Four-year-old Gracie came flying down the hall, short bob of hair bouncing around her, eyes alight with pleasure at the sight of him. They’d encountered each other many times at Cora’s house while he was on the roof and she was digging holes around the property. When rain interrupted the roofing, they built card houses together, impressed with their creations until Juno knocked them over with a jerk of his tail.
“Did you come to play?” She took in his appearance and laughed. “You need a shower, Mr. Dallas.”
He laughed, too, and Mia tried to draw Gracie away.
“Can he come in for a snack?” the child asked. “I’ve got Goldfish.”
Dallas got down on one knee. “You eat goldfish? Don’t the fins get stuck in your teeth?”
She giggled. “They’re cracker fish. Juno will like them.”
“Juno can’t have Goldfish tonight, but we’ll come another time.”
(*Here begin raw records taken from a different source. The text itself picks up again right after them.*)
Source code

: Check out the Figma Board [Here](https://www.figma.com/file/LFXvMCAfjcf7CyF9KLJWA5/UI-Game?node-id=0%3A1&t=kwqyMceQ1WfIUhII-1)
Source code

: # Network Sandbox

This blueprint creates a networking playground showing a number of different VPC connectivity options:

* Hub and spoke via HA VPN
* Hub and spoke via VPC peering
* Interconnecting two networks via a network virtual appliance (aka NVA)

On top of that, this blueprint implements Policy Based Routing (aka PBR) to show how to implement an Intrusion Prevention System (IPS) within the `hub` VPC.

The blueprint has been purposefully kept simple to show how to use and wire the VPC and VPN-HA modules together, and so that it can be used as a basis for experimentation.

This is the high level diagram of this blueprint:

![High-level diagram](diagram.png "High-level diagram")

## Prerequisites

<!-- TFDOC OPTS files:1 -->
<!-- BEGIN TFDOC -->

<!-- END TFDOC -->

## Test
She frowned. “Okay, but what if I don’t have Goldfish then? Mommy eats them sometimes when I’m asleep and she’s off her diet.”
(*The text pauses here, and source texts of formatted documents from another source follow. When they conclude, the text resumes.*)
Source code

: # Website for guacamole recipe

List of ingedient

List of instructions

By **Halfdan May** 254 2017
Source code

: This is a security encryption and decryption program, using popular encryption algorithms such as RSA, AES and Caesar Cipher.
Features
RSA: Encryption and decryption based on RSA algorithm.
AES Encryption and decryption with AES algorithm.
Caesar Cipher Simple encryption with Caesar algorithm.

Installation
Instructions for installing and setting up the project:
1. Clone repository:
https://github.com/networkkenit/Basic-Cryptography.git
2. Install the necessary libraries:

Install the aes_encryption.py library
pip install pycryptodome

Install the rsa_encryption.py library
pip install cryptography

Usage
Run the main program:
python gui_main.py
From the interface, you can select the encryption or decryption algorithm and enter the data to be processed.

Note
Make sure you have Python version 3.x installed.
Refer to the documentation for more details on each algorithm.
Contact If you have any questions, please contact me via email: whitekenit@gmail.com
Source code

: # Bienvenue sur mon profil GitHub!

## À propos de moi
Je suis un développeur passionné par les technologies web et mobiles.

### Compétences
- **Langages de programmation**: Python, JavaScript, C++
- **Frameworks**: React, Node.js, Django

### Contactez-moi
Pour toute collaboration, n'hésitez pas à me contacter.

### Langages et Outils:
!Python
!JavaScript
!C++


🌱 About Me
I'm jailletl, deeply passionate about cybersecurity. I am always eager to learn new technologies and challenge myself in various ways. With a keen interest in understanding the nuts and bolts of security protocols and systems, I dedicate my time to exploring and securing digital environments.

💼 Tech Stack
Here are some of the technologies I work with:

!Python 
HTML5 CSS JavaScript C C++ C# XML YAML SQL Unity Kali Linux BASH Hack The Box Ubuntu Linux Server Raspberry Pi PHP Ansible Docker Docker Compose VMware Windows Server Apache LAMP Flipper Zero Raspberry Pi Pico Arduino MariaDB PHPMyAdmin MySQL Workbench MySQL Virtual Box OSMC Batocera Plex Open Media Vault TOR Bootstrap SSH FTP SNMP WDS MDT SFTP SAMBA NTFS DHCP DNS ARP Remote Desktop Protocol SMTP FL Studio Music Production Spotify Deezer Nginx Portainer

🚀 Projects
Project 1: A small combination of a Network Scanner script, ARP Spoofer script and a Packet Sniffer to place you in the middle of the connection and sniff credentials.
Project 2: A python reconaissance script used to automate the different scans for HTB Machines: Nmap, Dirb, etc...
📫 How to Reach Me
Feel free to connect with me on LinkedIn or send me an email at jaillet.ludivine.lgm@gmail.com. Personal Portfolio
Mia’s face flushed, and Dallas hid a grin.
“Tell you what, Goldfish girl. Next time I come with Juno, I’ll bring some Goldfish along. How’s that?”
She nodded, finally trotting off into the kitchen.
“You don’t have to make good on that promise,” Mia whispered as she let Dallas out. “As a matter of fact, I’d rather you didn’t promise her things at all. I know you’d never mean to disappoint, but Gracie’s been let down in a big way by her father.”
“No sweat,” he said. Something flickered in her face, something thoughtful. “You’re not planning to go to the clinic, right?”
Mia jerked. “How did you know I was thinking about that?”
“Call it a knack. Don’t go there by yourself, just in case whatever she was looking into has something to do with the fire.”
She stayed silent.
“If you do have to go, I’ll go with you.”
She offered a courteous smile. “Thanks, Dallas. I appreciate it.”
But you’ll never allow it. He understood. He recognized the shadows that danced in her eyes for what they were. Fear. A desperate, ponderous weight of fear that she did not want to expose to anyone. Who would? He’d known that, tasted that when he was being beaten within an inch of his life during his gang days. That fear was hideous and bred on itself, multiplying exponentially the longer it was kept in the dark, like a poisonous fungus. He wished he could tell her. There is only one antidote, One who could defeat that fear. Instead, he remained silent until he heard the sound of the lock turning.
Juno and Dallas made one more stop on the way home, purchasing a bone for Juno and a handful of hot peppers for himself. With some help from the store clerk, he also secured five bags of Goldfish crackers, which he stowed in the back of his truck. Who knew Goldfish came in so many flavors? Dallas smiled to himself. Gracie knew, and that was enough.